### Brief
The full set of entries needs to be reproduced exactly.

┄┄┄┄┄┄┄┄┄┄

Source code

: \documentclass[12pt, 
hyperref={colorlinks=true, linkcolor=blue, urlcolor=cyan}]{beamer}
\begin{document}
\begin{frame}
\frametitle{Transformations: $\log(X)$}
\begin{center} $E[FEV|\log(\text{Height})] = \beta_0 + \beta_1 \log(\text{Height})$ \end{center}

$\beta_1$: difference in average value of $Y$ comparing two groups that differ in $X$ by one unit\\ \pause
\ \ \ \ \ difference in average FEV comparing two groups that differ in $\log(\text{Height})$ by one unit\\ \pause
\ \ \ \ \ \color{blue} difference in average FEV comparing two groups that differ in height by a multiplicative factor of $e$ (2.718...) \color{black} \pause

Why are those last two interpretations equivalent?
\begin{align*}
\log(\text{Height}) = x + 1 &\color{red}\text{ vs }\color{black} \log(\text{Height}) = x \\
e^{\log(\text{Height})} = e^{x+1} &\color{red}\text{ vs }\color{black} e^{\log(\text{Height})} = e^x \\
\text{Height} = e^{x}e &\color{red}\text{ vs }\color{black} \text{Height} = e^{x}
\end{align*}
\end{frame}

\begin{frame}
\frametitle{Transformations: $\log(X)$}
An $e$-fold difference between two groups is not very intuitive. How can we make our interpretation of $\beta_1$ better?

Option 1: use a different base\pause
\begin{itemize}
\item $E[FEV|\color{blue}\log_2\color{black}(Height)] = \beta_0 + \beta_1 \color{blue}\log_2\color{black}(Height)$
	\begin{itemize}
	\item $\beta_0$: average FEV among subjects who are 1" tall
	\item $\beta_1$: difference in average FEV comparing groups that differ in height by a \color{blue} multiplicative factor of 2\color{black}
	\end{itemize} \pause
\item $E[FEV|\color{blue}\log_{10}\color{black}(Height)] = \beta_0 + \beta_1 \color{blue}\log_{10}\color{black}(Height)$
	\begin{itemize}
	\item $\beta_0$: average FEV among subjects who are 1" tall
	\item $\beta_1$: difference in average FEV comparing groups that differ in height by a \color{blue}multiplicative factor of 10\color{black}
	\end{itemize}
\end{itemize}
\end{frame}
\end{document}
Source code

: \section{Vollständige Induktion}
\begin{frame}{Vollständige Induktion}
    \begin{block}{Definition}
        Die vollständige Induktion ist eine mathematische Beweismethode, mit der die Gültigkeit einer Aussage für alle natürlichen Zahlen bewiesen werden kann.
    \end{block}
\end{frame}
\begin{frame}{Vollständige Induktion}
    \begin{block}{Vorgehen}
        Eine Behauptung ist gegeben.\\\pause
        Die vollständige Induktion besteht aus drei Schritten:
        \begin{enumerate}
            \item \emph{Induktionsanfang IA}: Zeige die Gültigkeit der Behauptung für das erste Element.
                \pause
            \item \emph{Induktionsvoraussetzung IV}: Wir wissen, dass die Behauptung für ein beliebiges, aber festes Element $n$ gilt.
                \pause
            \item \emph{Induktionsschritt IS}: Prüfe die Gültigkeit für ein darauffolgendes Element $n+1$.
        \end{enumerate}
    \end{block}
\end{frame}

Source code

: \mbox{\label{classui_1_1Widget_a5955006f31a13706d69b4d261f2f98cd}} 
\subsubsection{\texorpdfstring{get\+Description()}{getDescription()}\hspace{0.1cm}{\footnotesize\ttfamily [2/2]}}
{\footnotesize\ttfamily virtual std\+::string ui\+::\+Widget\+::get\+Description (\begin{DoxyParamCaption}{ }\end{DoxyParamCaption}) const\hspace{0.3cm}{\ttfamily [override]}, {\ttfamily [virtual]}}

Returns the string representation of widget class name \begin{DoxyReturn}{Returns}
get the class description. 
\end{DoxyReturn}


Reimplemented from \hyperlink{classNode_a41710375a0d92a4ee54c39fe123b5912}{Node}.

┄┄┄┄┄┄┄┄┄┄

### Exercise output
Source code

: \documentclass[12pt, 
hyperref={colorlinks=true, linkcolor=blue, urlcolor=cyan}]{beamer}
\begin{document}
\begin{frame}
\frametitle{Transformations: $\log(X)$}
\begin{center} $E[FEV|\log(\text{Height})] = \beta_0 + \beta_1 \log(\text{Height})$ \end{center}

$\beta_1$: difference in average value of $Y$ comparing two groups that differ in $X$ by one unit\\ \pause
\ \ \ \ \ difference in average FEV comparing two groups that differ in $\log(\text{Height})$ by one unit\\ \pause
\ \ \ \ \ \color{blue} difference in average FEV comparing two groups that differ in height by a multiplicative factor of $e$ (2.718...) \color{black} \pause

Why are those last two interpretations equivalent?
\begin{align*}
\log(\text{Height}) = x + 1 &\color{red}\text{ vs }\color{black} \log(\text{Height}) = x \\
e^{\log(\text{Height})} = e^{x+1} &\color{red}\text{ vs }\color{black} e^{\log(\text{Height})} = e^x \\
\text{Height} = e^{x}e &\color{red}\text{ vs }\color{black} \text{Height} = e^{x}
\end{align*}
\end{frame}

\begin{frame}
\frametitle{Transformations: $\log(X)$}
An $e$-fold difference between two groups is not very intuitive. How can we make our interpretation of $\beta_1$ better?

Option 1: use a different base\pause
\begin{itemize}
\item $E[FEV|\color{blue}\log_2\color{black}(Height)] = \beta_0 + \beta_1 \color{blue}\log_2\color{black}(Height)$
	\begin{itemize}
	\item $\beta_0$: average FEV among subjects who are 1" tall
	\item $\beta_1$: difference in average FEV comparing groups that differ in height by a \color{blue} multiplicative factor of 2\color{black}
	\end{itemize} \pause
\item $E[FEV|\color{blue}\log_{10}\color{black}(Height)] = \beta_0 + \beta_1 \color{blue}\log_{10}\color{black}(Height)$
	\begin{itemize}
	\item $\beta_0$: average FEV among subjects who are 1" tall
	\item $\beta_1$: difference in average FEV comparing groups that differ in height by a \color{blue}multiplicative factor of 10\color{black}
	\end{itemize}
\end{itemize}
\end{frame}
\end{document}
Source code

: \section{Vollständige Induktion}
\begin{frame}{Vollständige Induktion}
    \begin{block}{Definition}
        Die vollständige Induktion ist eine mathematische Beweismethode, mit der die Gültigkeit einer Aussage für alle natürlichen Zahlen bewiesen werden kann.
    \end{block}
\end{frame}
\begin{frame}{Vollständige Induktion}
    \begin{block}{Vorgehen}
        Eine Behauptung ist gegeben.\\\pause
        Die vollständige Induktion besteht aus drei Schritten:
        \begin{enumerate}
            \item \emph{Induktionsanfang IA}: Zeige die Gültigkeit der Behauptung für das erste Element.
                \pause
            \item \emph{Induktionsvoraussetzung IV}: Wir wissen, dass die Behauptung für ein beliebiges, aber festes Element $n$ gilt.
                \pause
            \item \emph{Induktionsschritt IS}: Prüfe die Gültigkeit für ein darauffolgendes Element $n+1$.
        \end{enumerate}
    \end{block}
\end{frame}

Source code

: \mbox{\label{classui_1_1Widget_a5955006f31a13706d69b4d261f2f98cd}} 
\subsubsection{\texorpdfstring{get\+Description()}{getDescription()}\hspace{0.1cm}{\footnotesize\ttfamily [2/2]}}
{\footnotesize\ttfamily virtual std\+::string ui\+::\+Widget\+::get\+Description (\begin{DoxyParamCaption}{ }\end{DoxyParamCaption}) const\hspace{0.3cm}{\ttfamily [override]}, {\ttfamily [virtual]}}

Returns the string representation of widget class name \begin{DoxyReturn}{Returns}
get the class description. 
\end{DoxyReturn}


Reimplemented from \hyperlink{classNode_a41710375a0d92a4ee54c39fe123b5912}{Node}.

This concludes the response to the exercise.